Una fiesta sociocultural religiosa, una de cuyas características es el ingente gasto, estaba siendo comentada por un grupo. Me integré en él y me alegré, al observar la libertad con la que se expresaban.
Los gastos de esta fiesta llegan hasta 20.000 dólares. “Porque ganan, ustedes la promueven, a pesar de que esquilma a pobres y ricos”, afirmaba uno de lengua fácil.

Al oírme que la generalidad de los párrocos, para ellos y sus colaboradores, reciben de 20 a 100 dólares, el rostro de algunos dejó transparentar duda. La convicción de que la Iglesia, no entendida como comunidad de bautizados sino como clero, es rica, ha calado muy hondo. Esta convicción, por la que van a la iglesia, muchos a pedir y pocos a dar, es fruto de la memoria de tiempos en los cuales el clero tenía bienes para atender educación, salud y beneficencia, que estaban a su cargo.
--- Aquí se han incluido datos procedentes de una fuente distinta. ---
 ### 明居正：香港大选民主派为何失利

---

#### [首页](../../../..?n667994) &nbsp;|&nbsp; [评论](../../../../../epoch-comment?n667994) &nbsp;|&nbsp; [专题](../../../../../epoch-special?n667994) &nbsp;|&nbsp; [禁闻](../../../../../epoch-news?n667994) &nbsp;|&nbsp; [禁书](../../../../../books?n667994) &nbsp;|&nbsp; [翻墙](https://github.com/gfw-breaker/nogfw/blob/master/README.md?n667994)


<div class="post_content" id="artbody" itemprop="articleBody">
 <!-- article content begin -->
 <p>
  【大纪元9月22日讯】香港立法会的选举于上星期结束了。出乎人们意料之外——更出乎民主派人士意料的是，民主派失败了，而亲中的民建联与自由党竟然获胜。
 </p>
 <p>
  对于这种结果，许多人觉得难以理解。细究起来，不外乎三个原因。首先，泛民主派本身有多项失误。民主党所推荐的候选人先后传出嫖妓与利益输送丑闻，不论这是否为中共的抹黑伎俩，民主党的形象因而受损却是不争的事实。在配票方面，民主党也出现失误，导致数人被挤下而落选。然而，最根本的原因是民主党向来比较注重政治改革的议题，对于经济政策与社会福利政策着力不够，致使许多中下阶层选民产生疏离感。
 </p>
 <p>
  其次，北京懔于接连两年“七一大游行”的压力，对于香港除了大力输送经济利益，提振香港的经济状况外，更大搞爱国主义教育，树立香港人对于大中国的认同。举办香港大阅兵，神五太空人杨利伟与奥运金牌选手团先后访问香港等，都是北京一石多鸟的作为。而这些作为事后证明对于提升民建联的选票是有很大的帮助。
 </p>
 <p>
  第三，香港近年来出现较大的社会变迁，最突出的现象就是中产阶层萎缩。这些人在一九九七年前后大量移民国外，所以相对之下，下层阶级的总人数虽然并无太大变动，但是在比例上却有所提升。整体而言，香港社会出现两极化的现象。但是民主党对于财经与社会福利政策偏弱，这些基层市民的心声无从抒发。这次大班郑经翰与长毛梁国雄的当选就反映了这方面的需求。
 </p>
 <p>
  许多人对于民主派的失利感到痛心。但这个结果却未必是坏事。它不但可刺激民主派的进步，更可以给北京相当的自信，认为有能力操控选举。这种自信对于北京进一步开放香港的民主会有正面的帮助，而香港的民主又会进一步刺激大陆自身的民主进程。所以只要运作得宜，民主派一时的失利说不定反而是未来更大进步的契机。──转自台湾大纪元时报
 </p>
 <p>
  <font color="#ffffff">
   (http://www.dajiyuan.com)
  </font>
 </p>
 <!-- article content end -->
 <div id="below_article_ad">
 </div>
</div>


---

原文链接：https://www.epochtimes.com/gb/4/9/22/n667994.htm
La confiscación de esos bienes, realizada a fines del siglo XIX y en los albores del XX, comenzaba a borrar esta imagen; esta se reavivó después del Concilio Vaticano II, con las donaciones generosas de católicos de otros países, para templos, casas parroquiales, vehículos y para múltiples servicios.
Algunos integrantes del grupo, buscando apoyos a su convicción de la riqueza clerical, señalaron otras fuentes: los sacerdotes no pasan necesidades; pues los obispos les dan lo que puedan necesitar. ¿Y, si los obispos no tienen?, pregunté sonriendo. “¡Cómo no van a tener; reciben dinero del Gobierno!”, respondió una señora, que ignoraba la separación entre Estado y la Iglesia libre. Un hombre, con el aplomo de sus numerosos años, señaló otra fuente de riqueza: “El Papa manda dinero a todos los obispos”.

Ni el lugar, ni el tiempo disponible me permitieron presentar el panorama económico de la Iglesia universal: en Europa, en países de América del Norte y en otros continentes, la fuente y circulación del dinero comienzan desde abajo; este sube y vuelve a bajar. Los católicos contribuyen en las parroquias; estas sostienen los servicios de las diócesis y estas se ayudan, ya directamente, ya por medio del Papa. El 29 de junio se efectuó en la Iglesia universal la colecta, llamada Óbolo de San Pedro, para el servicio universal de la Iglesia. Este óbolo comprende la colecta realizada en todas las diócesis y las contribuciones de congregaciones e instituciones religiosas. En el 2003 esta colecta alcanzó la suma de 55’842.854 dólares, que Juan Pablo II destinó a ayudas a favor del tercer mundo, especialmente para socorrer a poblaciones sacudidas por guerras o catástrofes naturales. El Óbolo de San Pedro comenzó en el siglo VIII, cuando los anglosajones se convirtieron al cristianismo; como signo de unión, decidieron enviar cada año una contribución al Papa. Pronto se difundió por los países europeos y fue regulada por Pío IX en 1871.

La contribución de la Iglesia en Ecuador va creciendo; sin embargo, todavía recibe mucho más de lo que envía al Papa.